"La scuola ferma i bulli"
Bullismo, gli studenti presentano “21 buone pratiche” per sconfiggerlo: esempi positivi e condivisione
+ Seguici su Google DiscoverProposte, progetti, riflessioni. È stato uno spazio di confronto e dialogo incentrato sulla forza dei modelli positivi l’incontro che si è svolto al ministero dell’Istruzione “La scuola ferma i bulli. Esempi di buone pratiche educative”. All’evento, svolto alla presenza del ministro dell’Istruzione Giuseppe Valditara, sono state presentate 21 buone pratiche contro il bullismo e il cyberbullismo di 21 scuole, una per ogni Regione e Provincia autonoma, selezionate tra 450 progetti presentati al ministero.
Le buone pratiche degli studenti contro il bullismo
I progetti sono stati realizzati traducendo in azioni concrete i principi di rispetto reciproco, collaborazione e responsabilità digitale, contribuendo in modo significativo alla crescita civile e sociale delle comunità scolastiche e presentati dai ragazzi, accompagnati dai loro docenti, attraverso contributi audiovisivi, testimonianze e momenti di confronto. Incoraggiandosi a vicenda a condividere e a replicare le proprie “buone pratiche”.
Valditara: «Studenti e docenti hanno in sé la forza di sconfiggere il bullismo»
«Le 21 buone pratiche provenienti dalle scuole che abbiamo conosciuto oggi dimostrano che gli studenti, insieme ai loro docenti, hanno già in sé la forza e le capacità di sconfiggere il bullismo e la violenza.

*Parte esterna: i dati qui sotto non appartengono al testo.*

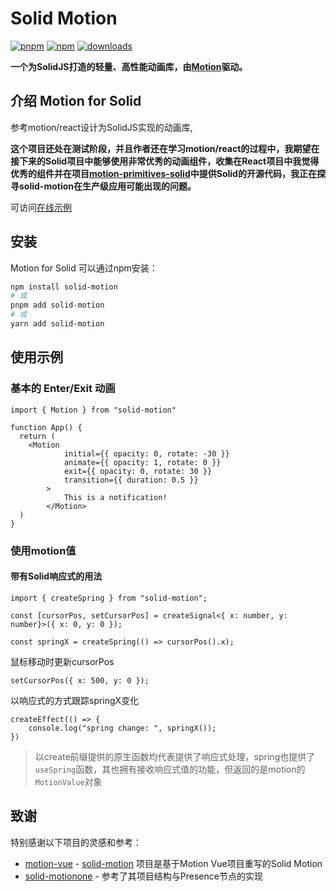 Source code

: # Solid Motion

[![pnpm](https://img.shields.io/badge/maintained%20with-pnpm-cc00ff.svg?style=for-the-badge&logo=pnpm)](https://pnpm.io/)
[![npm](https://img.shields.io/npm/v/solid-motion?style=for-the-badge)](https://www.npmjs.com/package/solid-motion)
[![downloads](https://img.shields.io/npm/dw/solid-motion?color=blue&style=for-the-badge)](https://www.npmjs.com/package/solid-motion)

**一个为SolidJS打造的轻量、高性能动画库，由[Motion](https://motion.dev/)驱动。**

## 介绍 Motion for Solid 

参考motion/react设计为SolidJS实现的动画库,

**这个项目还处在测试阶段，并且作者还在学习motion/react的过程中，我期望在接下来的Solid项目中能够使用非常优秀的动画组件，收集在React项目中我觉得优秀的组件并在项目[motion-primitives-solid](github.com/yefu24324/motion-primitives-solid)中提供Solid的开源代码，我正在探寻solid-motion在生产级应用可能出现的问题。**

可访问[在线示例](https://motion-primitives-solid.yefu24324.com)

## 安装

Motion for Solid 可以通过npm安装：

```bash
npm install solid-motion
# 或
pnpm add solid-motion
# 或
yarn add solid-motion
```

## 使用示例

### 基本的 Enter/Exit 动画

```tsx
import { Motion } from "solid-motion"

function App() {
  return (
    <Motion
			initial={{ opacity: 0, rotate: -30 }}
			animate={{ opacity: 1, rotate: 0 }}
			exit={{ opacity: 0, rotate: 30 }}
			transition={{ duration: 0.5 }}
		>
			This is a notification!
		</Motion>
  )
}
```

### 使用motion值

#### 带有Solid响应式的用法
```tsx
import { createSpring } from "solid-motion";

const [cursorPos, setCursorPos] = createSignal<{ x: number, y: number}>({ x: 0, y: 0 });

const springX = createSpring(() => cursorPos().x);
```

鼠标移动时更新cursorPos

```tsx
setCursorPos({ x: 500, y: 0 });
```

以响应式的方式跟踪springX变化
```tsx
createEffect(() => {
	console.log("spring change: ", springX());
})
```

> 以create前缀提供的原生函数均代表提供了响应式处理，spring也提供了`useSpring`函数，其也拥有接收响应式值的功能，但返回的是motion的`MotionValue`对象


## 致谢

特别感谢以下项目的灵感和参考：

- [motion-vue](https://github.com/motiondivision/motion-vue) - [solid-motion](.) 项目是基于Motion Vue项目重写的Solid Motion
- [solid-motionone](https://github.com/solidjs-community/solid-motionone) - 参考了其项目结构与Presence节点的实现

Un messaggio emerso chiaramente quando ho incontrato il giovane studente che ha salvato la sua insegnante da un’atroce aggressione a Trescore Balneario», ha detto Valditara. «I progetti che abbiamo ascoltato – ha spiegato il ministro – si focalizzano su punti precisi che devono essere alla base dell’insegnamento dell’educazione all’empatia, che ho fortemente voluto: capacità di immedesimarsi nell’altro; combattere l’odio; non voltarsi dall’altra parte di fronte a violenze e inciviltà; seguire la cultura delle regole; ripristinare il senso del limite; difendere valori forti come amicizia, amore, rispetto; sradicare quella vigliaccheria che è alla base del bullismo e che l’anonimato consentito dal web ha rafforzato».
I testimonial Patrizio Oliva e Samuele Carrino
Testimonial della giornata, il campione olimpico e mondiale di pugilato Patrizio Oliva, impegnato a diffondere i valori dello sport, dell’impegno e della dedizione e la cultura del rispetto nella scuola e nella vita quotidiana, e Samuele Carrino, attore protagonista nel film Il ragazzo dai pantaloni rosa, dedicato alla drammatica storia di bullismo di Andrea Spezzacatena. Nel corso della giornata si è svolto anche un laboratorio dedicato alla cultura del rispetto e alla gentilezza che ha coinvolto due classi della Scuola primaria.
Il valore educativo e formativo dello sport
«Lo sport è uno strumento altamente educativo e formativo, un deterrente per combattere il bullismo», ha detto Oliva, sottolineando che «la forza non va usata per colpire, ma per accogliere, per chiedere aiuto, per dire basta a ogni sopruso. Nel silenzio si coltiva il bullismo: chi si volta dall’altra parte diventa complice. Il bullo, che in realtà non è altro che un vigliacco, non riesce a gestire le proprie fragilità e le trasforma in violenza. Tutto questo si contrasta con l’educazione e la cultura».
Il cambiamento che ciascuno può generare
«Di fronte a una persona in difficoltà o vittima di bullismo – è stato il richiamo di Carrino – non bisogna mai tacere e voltarsi dall’altra parte. Le parole possono distruggere una vita, ma anche salvarla. Per questo è importante ascoltare, non restare in silenzio, denunciare e non aver paura di essere sé stessi. Questa è la vittoria più grande: essere capaci di generare cambiamento».